Usage and commnad line arguments

First parameter -- [meta configuration file](../(docs/metaconf.md)

For most of the use cases the meta configuration file (meta-file) should be provide as the first option:

./ensembl-production-metazoa/scripts/mz_generic.sh ${METACONF_DIR}/<meta_conf_file>

You can use either:

  • abs-path
  • or relative to the dir you're running scripts fromi
  • or just name of the meta configuration file to be searched for in ./ensembl-production-metazoa/meta/${ENS_VERSION} dir

I.e.

./ensembl-production-metazoa/scripts/mz_generic.sh ./ensembl-production-metazoa/meta/109_for_110/dmel

Though, you can use "help" and "env_setup_only" (see below) options instead of meta-file path on their own

./ensembl-production-metazoa/scripts/mz_generic.sh help

Second (optional) parameter

In addition to the meta conf paramete you can provide additional option, that controls the generic loader scripts/mz_generic.sh behaviour:

Option Description Comments
help print usage and exit
env_setup_only prepare environment and exit
restore [tag_pattern] restore from the latest back up, or from the one matching "tag_pattern" move bup symlink, if you need something older than the last saved; when pattern is used, back-ups that followed the macthing are removed (drops everything fresher then the one it's restoring from).
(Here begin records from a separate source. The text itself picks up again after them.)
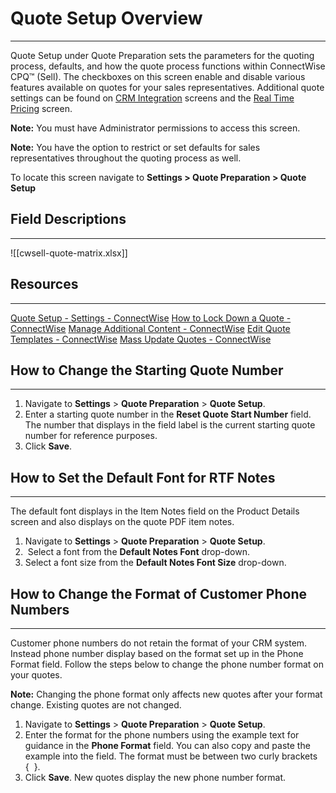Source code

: # Quote Setup Overview
---
Quote Setup under Quote Preparation sets the parameters for the quoting process, defaults, and how the quote process functions within ConnectWise CPQ™ (Sell). The checkboxes on this screen enable and disable various features available on quotes for your sales representatives. Additional quote settings can be found on [CRM Integration](https://docs.connectwise.com/ConnectWise_Sell/800/030 "CRM Integration") screens and the [Real Time Pricing](https://docs.connectwise.com/ConnectWise_Sell/800/060/010 "Real Time Pricing") screen. 

**Note:** You must have Administrator permissions to access this screen. 

**Note:** You have the option to restrict or set defaults for sales representatives throughout the quoting process as well. 

To locate this screen navigate to **Settings > Quote Preparation > Quote Setup**
## Field Descriptions
---
![[cwsell-quote-matrix.xlsx]]
## Resources
---
[Quote Setup - Settings - ConnectWise](https://docs.connectwise.com/ConnectWise_Sell/800/050/010)
[How to Lock Down a Quote - ConnectWise](https://docs.connectwise.com/ConnectWise_Sell/800/050/010/010)
[Manage Additional Content - ConnectWise](https://docs.connectwise.com/ConnectWise_Sell/800/050/020)
[Edit Quote Templates - ConnectWise](https://docs.connectwise.com/ConnectWise_Sell/800/050/050)
[Mass Update Quotes - ConnectWise](https://docs.connectwise.com/ConnectWise_Sell/800/050/060)
## How to Change the Starting Quote Number
---
1. Navigate to **Settings** > **Quote Preparation** > **Quote Setup**. 
2. Enter a starting quote number in the **Reset Quote Start Number** field. The number that displays in the field label is the current starting quote number for reference purposes.  
3. Click **Save**.
## How to Set the Default Font for RTF Notes
---
The default font displays in the Item Notes field on the Product Details screen and also displays on the quote PDF item notes.

1. Navigate to **Settings** > **Quote Preparation** > **Quote Setup**. 
2.  Select a font from the **Default Notes Font** drop-down.   
3. Select a font size from the **Default Notes Font Size** drop-down.
## How to Change the Format of Customer Phone Numbers
---
Customer phone numbers do not retain the format of your CRM system. Instead phone number display based on the format set up in the Phone Format field. Follow the steps below to change the phone number format on your quotes. 

**Note:** Changing the phone format only affects new quotes after your format change. Existing quotes are not changed. 

1. Navigate to **Settings** > **Quote Preparation** > **Quote Setup**. 
2. Enter the format for the phone numbers using the example text for guidance in the **Phone Format** field. You can also copy and paste the example into the field. The format must be between two curly brackets {  }.
3. Click **Save**. New quotes display the new phone number format.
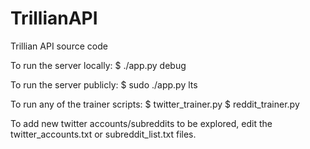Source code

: # TrillianAPI
Trillian API source code

To run the server locally:
$ ./app.py debug

To run the server publicly:
$ sudo ./app.py lts

To run any of the trainer scripts:
$ twitter_trainer.py
$ reddit_trainer.py

To add new twitter accounts/subreddits to be explored, edit the twitter_accounts.txt or subreddit_list.txt files.
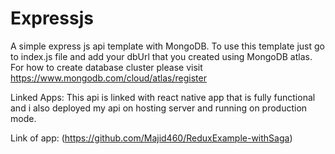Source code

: # Expressjs
A simple express js api template with MongoDB.
To use this template just go to index.js file and add your
dbUrl that you created using MongoDB atlas.
For how to create database cluster please visit 
https://www.mongodb.com/cloud/atlas/register

Linked Apps:
This api is linked with react native app that is fully functional and 
i also deployed my api on hosting server and running on production mode.

Link of app: (https://github.com/Majid460/ReduxExample-withSaga)
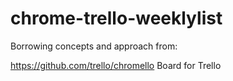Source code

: # chrome-trello-weeklylist

Borrowing concepts and approach from:

https://github.com/trello/chromello
Board for Trello
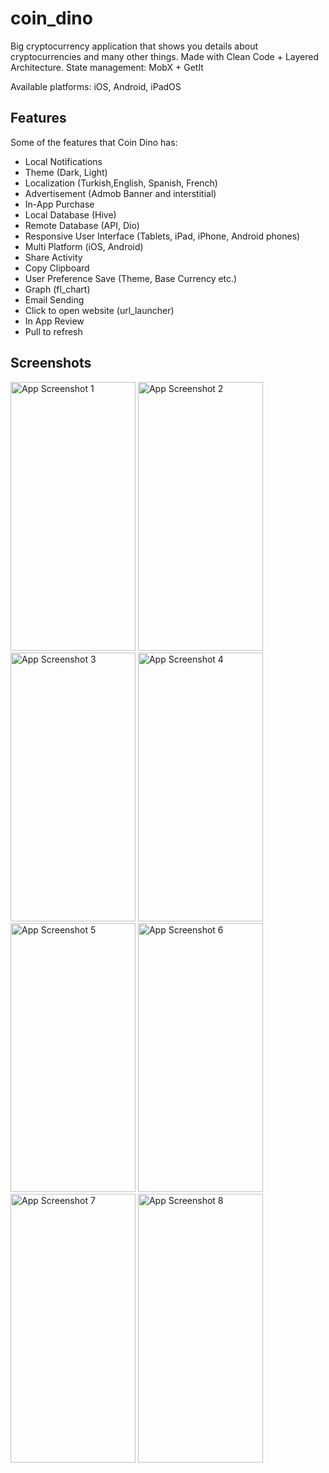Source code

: # coin_dino

Big cryptocurrency application that shows you details about cryptocurrencies and many other things. Made with Clean Code + Layered Architecture. State management: MobX + GetIt

Available platforms: iOS, Android, iPadOS

## Features

Some of the features that Coin Dino has:

- Local Notifications
- Theme (Dark, Light)
- Localization (Turkish,English, Spanish, French)
- Advertisement (Admob Banner and interstitial)
- In-App Purchase
- Local Database (Hive)
- Remote Database (API, Dio)
- Responsive User Interface (Tablets, iPad, iPhone, Android phones)
- Multi Platform (iOS, Android)
- Share Activity
- Copy Clipboard
- User Preference Save (Theme, Base Currency etc.)
- Graph (fl_chart)
- Email Sending
- Click to open website (url_launcher)
- In App Review
- Pull to refresh

## Screenshots

<img src="https://user-images.githubusercontent.com/59976112/131339212-7dea64f7-9e96-46ae-be55-09e023a80df1.png" alt="App Screenshot 1" width="200" height="430"> 
<img src="https://user-images.githubusercontent.com/59976112/131339217-ebed3793-89cb-44d6-a60f-b00406eec4c1.png" alt="App Screenshot 2" width="200" height="430"> 
<img src="https://user-images.githubusercontent.com/59976112/131339228-11154cca-7f7d-422c-81f7-b54145c5cd1d.png" alt="App Screenshot 3" width="200" height="430"> 
<img src="https://user-images.githubusercontent.com/59976112/131339234-e5ed1838-e92d-4a54-8cc2-15c775393c55.png" alt="App Screenshot 4" width="200" height="430"> 
<img src="https://user-images.githubusercontent.com/59976112/131339239-6e846543-71b4-4a31-b17f-99cae321610d.png" alt="App Screenshot 5" width="200" height="430"> 
<img src="https://user-images.githubusercontent.com/59976112/131339243-42fbc30b-9335-4b7a-b495-054fadde1cb5.png" alt="App Screenshot 6" width="200" height="430"> 
<img src="https://user-images.githubusercontent.com/59976112/131339244-3b2f7644-7b80-4a4d-899e-05bdafe4be15.png" alt="App Screenshot 7" width="200" height="430"> 
<img src="https://user-images.githubusercontent.com/59976112/131339249-26c91799-9daa-4eba-9c5e-3fced9581400.png" alt="App Screenshot 8" width="200" height="430">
N.B. as many ${DATA_DIR}/<meta_name>/done tags as you need (use ls -lt to sort tags by time).
stop_after_conf get data, validate, prepare cofiguration for the loader and stop
stop_after_load stop after the loader pipeline before running anything else
stop_before_xref stop before running xref helper
pre_final_dc run datachecks before patching to the new schema stage active, only if the goal is reachable
finalise create back up with the final tag active, only if the goal is reachable
patch_schema patch schema to the latest available

Ad-hoc environment setup

Sometimes there's a need to have Ensembl environment, that can be used by unrelated pipelines / workflows.

To setup environment

configs_dir=$(pwd)
cd $configs_dir

git clone [email protected]:Ensembl/ensembl-production-metazoa.git

# source ensembl-production-metazoa/conf/_mz.conf file
# or 
export PROD_SERVER=<prod_server_alias>

export ENS_VERSION=107

# setup environment (you should have proper github keys/permissions in place)
./ensembl-production-metazoa/scripts/mz_generic.sh env_setup_only 2>&1 | tee env_setup.log

cd ${configs_dir}
ln -s ensembl.prod.${ENS_VERSION} ensembl.prod

# source environment settings
source ${configs_dir}/ensembl.prod.${ENS_VERSION}/setup.sh